> **INSTRUCTIONS FOR THE TASK**:
Which lines in the data contain the word "such"? Please copy each of them.

INPUT DATA START

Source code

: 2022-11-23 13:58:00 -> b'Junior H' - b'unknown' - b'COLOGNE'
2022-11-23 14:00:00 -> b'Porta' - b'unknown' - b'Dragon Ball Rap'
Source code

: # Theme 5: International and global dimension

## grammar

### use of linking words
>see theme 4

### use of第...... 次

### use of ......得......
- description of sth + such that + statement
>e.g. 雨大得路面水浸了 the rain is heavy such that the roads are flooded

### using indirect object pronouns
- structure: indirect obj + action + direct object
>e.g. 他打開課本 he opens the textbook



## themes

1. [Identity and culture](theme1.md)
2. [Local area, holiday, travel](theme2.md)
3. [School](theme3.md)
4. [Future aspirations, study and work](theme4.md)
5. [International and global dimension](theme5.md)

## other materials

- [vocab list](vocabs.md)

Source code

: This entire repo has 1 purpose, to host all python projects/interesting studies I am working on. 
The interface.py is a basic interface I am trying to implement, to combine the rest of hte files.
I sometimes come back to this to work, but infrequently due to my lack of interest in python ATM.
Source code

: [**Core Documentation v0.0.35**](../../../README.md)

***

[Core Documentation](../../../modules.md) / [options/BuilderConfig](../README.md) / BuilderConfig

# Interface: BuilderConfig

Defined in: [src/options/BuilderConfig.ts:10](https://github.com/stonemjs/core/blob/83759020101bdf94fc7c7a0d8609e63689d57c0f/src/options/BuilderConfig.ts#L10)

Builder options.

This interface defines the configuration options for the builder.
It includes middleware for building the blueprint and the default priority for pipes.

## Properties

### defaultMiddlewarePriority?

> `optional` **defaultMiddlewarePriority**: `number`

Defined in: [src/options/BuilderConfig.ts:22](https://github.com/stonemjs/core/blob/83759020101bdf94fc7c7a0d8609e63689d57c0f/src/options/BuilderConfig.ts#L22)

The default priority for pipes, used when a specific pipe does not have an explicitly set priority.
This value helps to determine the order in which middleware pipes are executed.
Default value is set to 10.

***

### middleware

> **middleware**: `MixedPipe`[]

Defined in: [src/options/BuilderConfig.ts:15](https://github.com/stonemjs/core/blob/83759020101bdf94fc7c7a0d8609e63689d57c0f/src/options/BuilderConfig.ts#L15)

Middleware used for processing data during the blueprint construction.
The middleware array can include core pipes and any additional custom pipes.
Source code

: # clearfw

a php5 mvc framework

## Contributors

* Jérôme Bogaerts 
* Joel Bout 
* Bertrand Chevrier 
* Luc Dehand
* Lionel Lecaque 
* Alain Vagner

INPUT DATA END

> **WRITTEN SOLUTION**:
- description of sth + such that + statement
>e.g. 雨大得路面水浸了 the rain is heavy such that the roads are flooded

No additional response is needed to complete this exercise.